If a class should never represent invalid data, enforce rules in the constructor or dedicated setters.

class Rectangle {
  constructor(width, height) {
    if (width <= 0 || height <= 0) {
      throw new RangeError("width and height must be positive");
    }

    this.width = width;
    this.height = height;
  }
}

Early validation prevents invalid objects from spreading through your program.

Use #private for enforced encapsulation, not just convention

Underscore-prefixed properties like _value are only a naming convention. If you need true privacy, use #private fields.

class Cache {
  #store = new Map();

  set(key, value) {
    this.#store.set(key, value);
  }
}

This is more reliable because outside code cannot accidentally depend on the internal field.

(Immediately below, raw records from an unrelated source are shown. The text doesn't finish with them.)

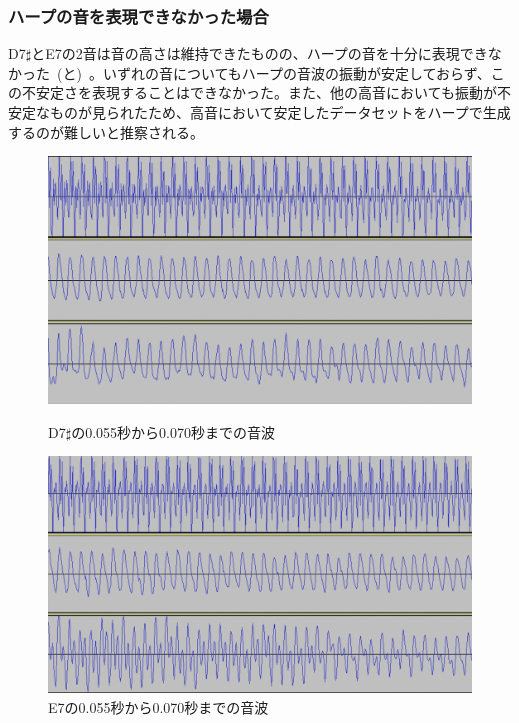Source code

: \clearpage

\subsubsection{ハープの音を表現できなかった場合}

D7$\sharp$とE7の2音は音の高さは維持できたものの、ハープの音を十分に表現できなかった~(と)~。いずれの音についてもハープの音波の振動が安定しておらず、この不安定さを表現することはできなかった。また、他の高音においても振動が不安定なものが見られたため、高音において安定したデータセットをハープで生成するのが難しいと推察される。

\begin{figure}[b]
\centering
\begin{minipage}{0.48\columnwidth}
\centering
\includegraphics[width=0.9\columnwidth]{figure/88_88_det/d7s_0550_0700.png}
\caption[D7$\sharp$の音波]{D7$\sharp$の0.055秒から0.070秒までの音波}
\label{fig:88_88_bad1}
\end{minipage}
\begin{minipage}{0.48\columnwidth}
\centering
\includegraphics[width=0.9\columnwidth]{figure/88_88_det/e7_0550_0700.png}
\caption[E7の音波]{E7の0.055秒から0.070秒までの音波}
\label{fig:88_88_bad2}
\end{minipage}
\end{figure}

8. Limitations and Edge Cases

If a class field seems to be missing, check whether you meant to set a prototype method, an instance field, or a private field. Those three look similar but behave differently.

9. Practical Mini Project

Let's build a small task tracker class that uses a constructor, public fields, and a private field for internal state. This example shows how the parts work together in a realistic object.

class TaskTracker {
  #tasks = [];
  owner;

  constructor(owner) {
    this.owner = owner;
  }

  addTask(title) {
    this.#tasks.push({
      id: crypto.randomUUID(),
      title,
      done: false
    });
  }

  markDone(id) {
    const task = this.#tasks.find((item) => item.id === id);
    if (task) {
      task.done = true;
    }
  }

  list() {
    return this.#tasks.map((task) => `${task.done ? "[x]" : "[ ]"} ${task.title}`);
  }
}

const tracker = new TaskTracker("Mina");
tracker.addTask("Write documentation");
tracker.addTask("Review examples");
console.log(tracker.list().join("\n"));

This mini project uses a public owner field, a private #tasks array, and methods to modify and read the internal list safely. The private field keeps task data hidden while still allowing the class to manage it internally.

10. Key Points

11. Practice Exercise

Build a small Playlist class.

Expected output: creating a playlist, adding songs, and reading them back should work, but direct access to the private song list should fail.

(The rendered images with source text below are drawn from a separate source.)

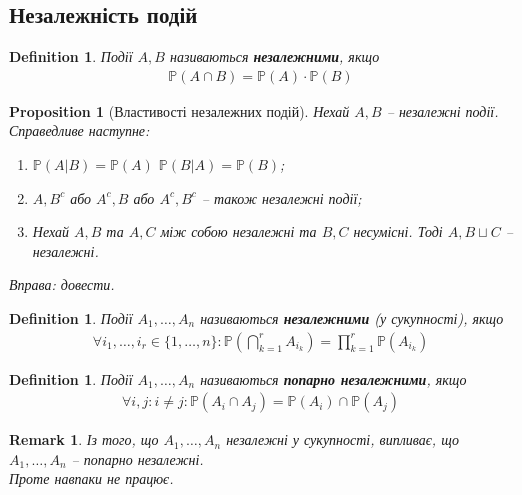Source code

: \documentclass[a4paper, 10pt]{article}
\theoremstyle{theoremdd}
\newtheorem{definition}[theorem]{Definition}
\newtheorem{proposition}[theorem]{Proposition}
\newtheorem{remark}[theorem]{Remark}
\begin{document}
\subsection{Незалежність подій}
\begin{definition}
Події $A,B$ називаються \textbf{незалежними}, якщо
\begin{align*}
\mathbb{P}(A \cap B) = \mathbb{P}(A) \cdot \mathbb{P}(B)
\end{align*}
\end{definition}

\begin{proposition}[Властивості незалежних подій]
Нехай $A,B$ -- незалежні події. Справедливе наступне:
\begin{enumerate}[nosep,wide=0pt,label={\arabic*)}]
\item $\mathbb{P}(A|B) = \mathbb{P}(A)$ \qquad $\mathbb{P}(B|A) = \mathbb{P}(B)$;
\item $A,B^c$ або $A^c,B$ або $A^c,B^c$ -- також незалежні події;
\item Нехай $A,B$ та $A,C$ між собою незалежні та $B,C$ несумісні. Тоді $A, B \sqcup C$ -- незалежні.
\end{enumerate}
\textit{Вправа: довести.}
\end{proposition}

\begin{definition}
Події $A_1,\dots,A_n$ називаються \textbf{незалежними} (у сукупності), якщо
\begin{align*}
\forall i_1,\dots,i_r \in \{1,\dots,n\}: \mathbb{P}\left( \bigcap_{k=1}^r A_{i_k} \right) = \prod_{k=1}^r \mathbb{P}(A_{i_k})
\end{align*}
\end{definition}

\begin{definition}
Події $A_1,\dots,A_n$ називаються \textbf{попарно незалежними}, якщо
\begin{align*}
\forall i,j: i \neq j: \mathbb{P}(A_i \cap A_j) = \mathbb{P}(A_i) \cap \mathbb{P}(A_j)
\end{align*}
\end{definition}

\begin{remark}
Із того, що $A_1,\dots,A_n$ незалежні у сукупності, випливає, що $A_1,\dots,A_n$ -- попарно незалежні.\\
Проте навпаки не працює.
\end{remark}
\end{document}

Hint: Use #songs = [] inside the class and return a copy from getSongs().

Solution:

class Playlist {
  #songs = [];
  title;

  constructor(title) {
    this.title = title;
  }

  addSong(song) {
    this.#songs.push(song);
  }

  removeSong(song) {
    this.#songs = this.#songs.filter((item) => item !== song);
  }

  getSongs() {
    return [...this.#songs];
  }
}

const playlist = new Playlist("Road Trip");
playlist.addSong("Sunrise Drive");
playlist.addSong("Night Lights");
console.log(playlist.getSongs());

This solution keeps the song list private while still giving outside code a safe way to use it.

12. Final Summary

JavaScript classes provide a clear way to group initialization, data, and behavior into one object definition. The constructor handles setup, public fields define instance data, and methods describe what the object can do.

#private fields are especially valuable when a class owns internal state that should not be touched from the outside. They give you real encapsulation, not just a naming convention. That makes classes more robust when you want to protect invariants such as balances, counters, caches, or task lists.

If you want to go further, the next useful topics are inheritance with extends and super, static methods, and the difference between class methods and arrow-function fields.